▸ **Exercise**: From the entries below, please output exactly the lines starting at the one containing "- [ ] Document method contracts" and ending at the one containing "1. Begin the", both included.

▸ **Input data**:
━━━━━━━━━━━━━━━━━━━━━━━━━━━━━━

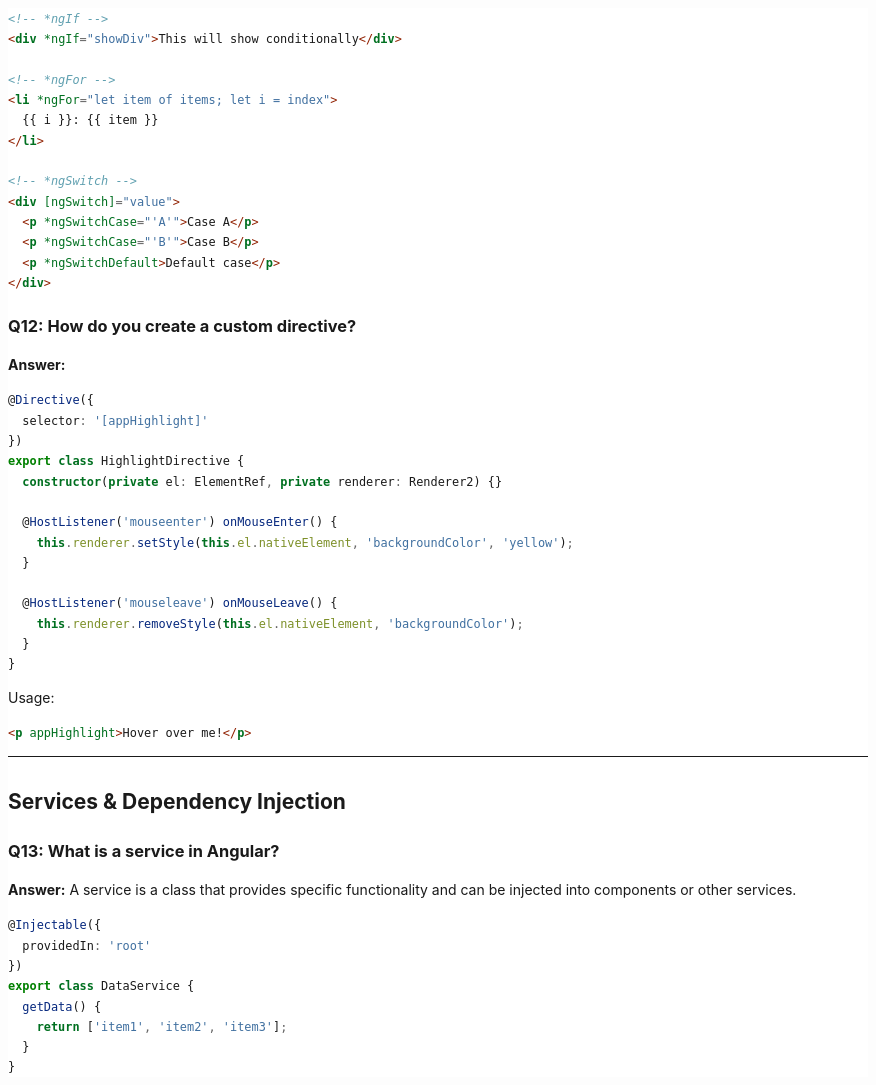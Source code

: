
 ```html
<!-- *ngIf -->
<div *ngIf="showDiv">This will show conditionally</div>

<!-- *ngFor -->
<li *ngFor="let item of items; let i = index">
  {{ i }}: {{ item }}
</li>

<!-- *ngSwitch -->
<div [ngSwitch]="value">
  <p *ngSwitchCase="'A'">Case A</p>
  <p *ngSwitchCase="'B'">Case B</p>
  <p *ngSwitchDefault>Default case</p>
</div>
```

### Q12: How do you create a custom directive?

**Answer:**

```typescript
@Directive({
  selector: '[appHighlight]'
})
export class HighlightDirective {
  constructor(private el: ElementRef, private renderer: Renderer2) {}
  
  @HostListener('mouseenter') onMouseEnter() {
    this.renderer.setStyle(this.el.nativeElement, 'backgroundColor', 'yellow');
  }
  
  @HostListener('mouseleave') onMouseLeave() {
    this.renderer.removeStyle(this.el.nativeElement, 'backgroundColor');
  }
}
```

Usage:

```html
<p appHighlight>Hover over me!</p>
```

---

## Services & Dependency Injection

### Q13: What is a service in Angular?

**Answer:** A service is a class that provides specific functionality and can be injected into components or other services.

```typescript
@Injectable({
  providedIn: 'root'
})
export class DataService {
  getData() {
    return ['item1', 'item2', 'item3'];
  }
}
```
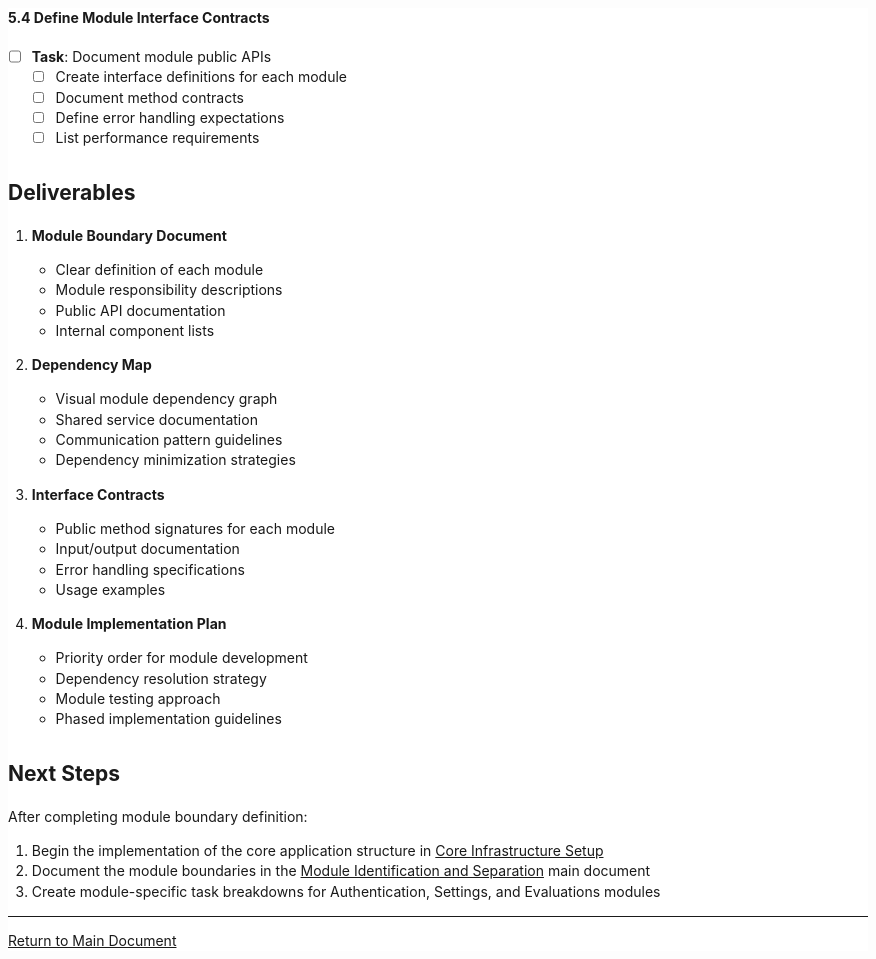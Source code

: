 #### 5.4 Define Module Interface Contracts
- [ ] **Task**: Document module public APIs
  - [ ] Create interface definitions for each module
  - [ ] Document method contracts
  - [ ] Define error handling expectations
  - [ ] List performance requirements

## Deliverables

1. **Module Boundary Document**
   - Clear definition of each module
   - Module responsibility descriptions
   - Public API documentation
   - Internal component lists

2. **Dependency Map**
   - Visual module dependency graph
   - Shared service documentation
   - Communication pattern guidelines
   - Dependency minimization strategies

3. **Interface Contracts**
   - Public method signatures for each module
   - Input/output documentation
   - Error handling specifications
   - Usage examples

4. **Module Implementation Plan**
   - Priority order for module development
   - Dependency resolution strategy
   - Module testing approach
   - Phased implementation guidelines

## Next Steps

After completing module boundary definition:
1. Begin the implementation of the core application structure in [Core Infrastructure Setup](core-infrastructure-setup.md)
2. Document the module boundaries in the [Module Identification and Separation](../02-module-identification.md) main document
3. Create module-specific task breakdowns for Authentication, Settings, and Evaluations modules

---

[Return to Main Document](../README.md)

━━━━━━━━━━━━━━━━━━━━━━━━━━━━━━

▸ **Output for this task**:
  - [ ] Document method contracts
  - [ ] Define error handling expectations
  - [ ] List performance requirements

## Deliverables

1. **Module Boundary Document**
   - Clear definition of each module
   - Module responsibility descriptions
   - Public API documentation
   - Internal component lists

2. **Dependency Map**
   - Visual module dependency graph
   - Shared service documentation
   - Communication pattern guidelines
   - Dependency minimization strategies

3. **Interface Contracts**
   - Public method signatures for each module
   - Input/output documentation
   - Error handling specifications
   - Usage examples

4. **Module Implementation Plan**
   - Priority order for module development
   - Dependency resolution strategy
   - Module testing approach
   - Phased implementation guidelines

## Next Steps

After completing module boundary definition:
1. Begin the implementation of the core application structure in [Core Infrastructure Setup](core-infrastructure-setup.md)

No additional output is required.